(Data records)
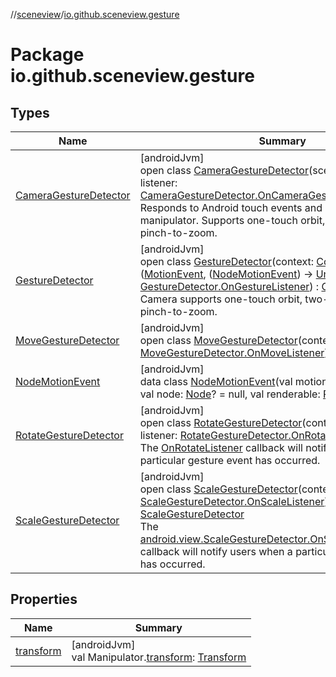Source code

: //[sceneview](../../index.md)/[io.github.sceneview.gesture](index.md)

# Package io.github.sceneview.gesture

## Types

| Name | Summary |
|---|---|
| [CameraGestureDetector](-camera-gesture-detector/index.md) | [androidJvm]<br>open class [CameraGestureDetector](-camera-gesture-detector/index.md)(sceneView: [SceneView](../io.github.sceneview/-scene-view/index.md), listener: [CameraGestureDetector.OnCameraGestureListener](-camera-gesture-detector/-on-camera-gesture-listener/index.md))<br>Responds to Android touch events and manages a camera manipulator. Supports one-touch orbit, two-touch pan, and pinch-to-zoom. |
| [GestureDetector](-gesture-detector/index.md) | [androidJvm]<br>open class [GestureDetector](-gesture-detector/index.md)(context: [Context](https://developer.android.com/reference/kotlin/android/content/Context.html), pickNode: ([MotionEvent](https://developer.android.com/reference/kotlin/android/view/MotionEvent.html), ([NodeMotionEvent](-node-motion-event/index.md)) -&gt; [Unit](https://kotlinlang.org/api/latest/jvm/stdlib/kotlin/-unit/index.html)) -&gt; [Unit](https://kotlinlang.org/api/latest/jvm/stdlib/kotlin/-unit/index.html), listener: [GestureDetector.OnGestureListener](-gesture-detector/-on-gesture-listener/index.md)) : [GestureDetector](https://developer.android.com/reference/kotlin/android/view/GestureDetector.html)<br>Camera supports one-touch orbit, two-touch pan, and pinch-to-zoom. |
| [MoveGestureDetector](-move-gesture-detector/index.md) | [androidJvm]<br>open class [MoveGestureDetector](-move-gesture-detector/index.md)(context: [Context](https://developer.android.com/reference/kotlin/android/content/Context.html), listener: [MoveGestureDetector.OnMoveListener](-move-gesture-detector/-on-move-listener/index.md)) |
| [NodeMotionEvent](-node-motion-event/index.md) | [androidJvm]<br>data class [NodeMotionEvent](-node-motion-event/index.md)(val motionEvent: [MotionEvent](https://developer.android.com/reference/kotlin/android/view/MotionEvent.html), val node: [Node](../io.github.sceneview.node/-node/index.md)? = null, val renderable: [Renderable](../io.github.sceneview.renderable/index.md#286838466%2FClasslikes%2F-1571379623)? = null) |
| [RotateGestureDetector](-rotate-gesture-detector/index.md) | [androidJvm]<br>open class [RotateGestureDetector](-rotate-gesture-detector/index.md)(context: [Context](https://developer.android.com/reference/kotlin/android/content/Context.html), listener: [RotateGestureDetector.OnRotateListener](-rotate-gesture-detector/-on-rotate-listener/index.md))<br>The [OnRotateListener](-rotate-gesture-detector/-on-rotate-listener/index.md) callback will notify users when a particular gesture event has occurred. |
| [ScaleGestureDetector](-scale-gesture-detector/index.md) | [androidJvm]<br>open class [ScaleGestureDetector](-scale-gesture-detector/index.md)(context: [Context](https://developer.android.com/reference/kotlin/android/content/Context.html), listener: [ScaleGestureDetector.OnScaleListener](-scale-gesture-detector/-on-scale-listener/index.md)) : [ScaleGestureDetector](https://developer.android.com/reference/kotlin/android/view/ScaleGestureDetector.html)<br>The [android.view.ScaleGestureDetector.OnScaleGestureListener](https://developer.android.com/reference/kotlin/android/view/ScaleGestureDetector.OnScaleGestureListener.html) callback will notify users when a particular gesture event has occurred. |

## Properties

| Name | Summary |
|---|---|
| [transform](transform.md) | [androidJvm]<br>val Manipulator.[transform](transform.md): [Transform](../io.github.sceneview.math/index.md#1875660684%2FClasslikes%2F-1571379623) |
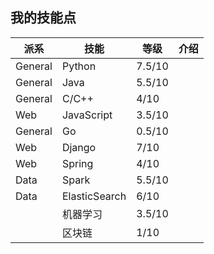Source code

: ## 我的技能点

|派系|技能|等级|介绍|
|--|--|--|--|
|General|Python|7.5/10||
|General|Java|5.5/10||
|General|C/C++|4/10|
|Web|JavaScript|3.5/10|
|General|Go|0.5/10||
|Web|Django|7/10||
|Web|Spring|4/10||
|Data|Spark|5.5/10||
|Data|ElasticSearch|6/10||
||机器学习|3.5/10||
||区块链|1/10||
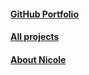 #### [GitHub Portfolio](https://github.com/jahed323/jahed323.github.io)

#### [All projects](https://jahed323.github.io/projects)

#### [About Nicole](https://jahed323.github.io/about)
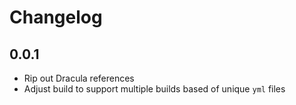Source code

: # Changelog

## 0.0.1

- Rip out Dracula references
- Adjust build to support multiple builds based of unique `yml` files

▶ About this task:
Drop the images and repeat the data exactly.

▶ Output for this task:
Source code

: //[sceneview](../../index.md)/[io.github.sceneview.gesture](index.md)

# Package io.github.sceneview.gesture

## Types

| Name | Summary |
|---|---|
| [CameraGestureDetector](-camera-gesture-detector/index.md) | [androidJvm]<br>open class [CameraGestureDetector](-camera-gesture-detector/index.md)(sceneView: [SceneView](../io.github.sceneview/-scene-view/index.md), listener: [CameraGestureDetector.OnCameraGestureListener](-camera-gesture-detector/-on-camera-gesture-listener/index.md))<br>Responds to Android touch events and manages a camera manipulator. Supports one-touch orbit, two-touch pan, and pinch-to-zoom. |
| [GestureDetector](-gesture-detector/index.md) | [androidJvm]<br>open class [GestureDetector](-gesture-detector/index.md)(context: [Context](https://developer.android.com/reference/kotlin/android/content/Context.html), pickNode: ([MotionEvent](https://developer.android.com/reference/kotlin/android/view/MotionEvent.html), ([NodeMotionEvent](-node-motion-event/index.md)) -&gt; [Unit](https://kotlinlang.org/api/latest/jvm/stdlib/kotlin/-unit/index.html)) -&gt; [Unit](https://kotlinlang.org/api/latest/jvm/stdlib/kotlin/-unit/index.html), listener: [GestureDetector.OnGestureListener](-gesture-detector/-on-gesture-listener/index.md)) : [GestureDetector](https://developer.android.com/reference/kotlin/android/view/GestureDetector.html)<br>Camera supports one-touch orbit, two-touch pan, and pinch-to-zoom. |
| [MoveGestureDetector](-move-gesture-detector/index.md) | [androidJvm]<br>open class [MoveGestureDetector](-move-gesture-detector/index.md)(context: [Context](https://developer.android.com/reference/kotlin/android/content/Context.html), listener: [MoveGestureDetector.OnMoveListener](-move-gesture-detector/-on-move-listener/index.md)) |
| [NodeMotionEvent](-node-motion-event/index.md) | [androidJvm]<br>data class [NodeMotionEvent](-node-motion-event/index.md)(val motionEvent: [MotionEvent](https://developer.android.com/reference/kotlin/android/view/MotionEvent.html), val node: [Node](../io.github.sceneview.node/-node/index.md)? = null, val renderable: [Renderable](../io.github.sceneview.renderable/index.md#286838466%2FClasslikes%2F-1571379623)? = null) |
| [RotateGestureDetector](-rotate-gesture-detector/index.md) | [androidJvm]<br>open class [RotateGestureDetector](-rotate-gesture-detector/index.md)(context: [Context](https://developer.android.com/reference/kotlin/android/content/Context.html), listener: [RotateGestureDetector.OnRotateListener](-rotate-gesture-detector/-on-rotate-listener/index.md))<br>The [OnRotateListener](-rotate-gesture-detector/-on-rotate-listener/index.md) callback will notify users when a particular gesture event has occurred. |
| [ScaleGestureDetector](-scale-gesture-detector/index.md) | [androidJvm]<br>open class [ScaleGestureDetector](-scale-gesture-detector/index.md)(context: [Context](https://developer.android.com/reference/kotlin/android/content/Context.html), listener: [ScaleGestureDetector.OnScaleListener](-scale-gesture-detector/-on-scale-listener/index.md)) : [ScaleGestureDetector](https://developer.android.com/reference/kotlin/android/view/ScaleGestureDetector.html)<br>The [android.view.ScaleGestureDetector.OnScaleGestureListener](https://developer.android.com/reference/kotlin/android/view/ScaleGestureDetector.OnScaleGestureListener.html) callback will notify users when a particular gesture event has occurred. |

## Properties

| Name | Summary |
|---|---|
| [transform](transform.md) | [androidJvm]<br>val Manipulator.[transform](transform.md): [Transform](../io.github.sceneview.math/index.md#1875660684%2FClasslikes%2F-1571379623) |
Source code

: ## 我的技能点

|派系|技能|等级|介绍|
|--|--|--|--|
|General|Python|7.5/10||
|General|Java|5.5/10||
|General|C/C++|4/10|
|Web|JavaScript|3.5/10|
|General|Go|0.5/10||
|Web|Django|7/10||
|Web|Spring|4/10||
|Data|Spark|5.5/10||
|Data|ElasticSearch|6/10||
||机器学习|3.5/10||
||区块链|1/10||
 #### [GitHub Portfolio](https://github.com/jahed323/jahed323.github.io)

#### [All projects](https://jahed323.github.io/projects)

#### [About Nicole](https://jahed323.github.io/about)
Source code

: # Changelog

## 0.0.1

- Rip out Dracula references
- Adjust build to support multiple builds based of unique `yml` files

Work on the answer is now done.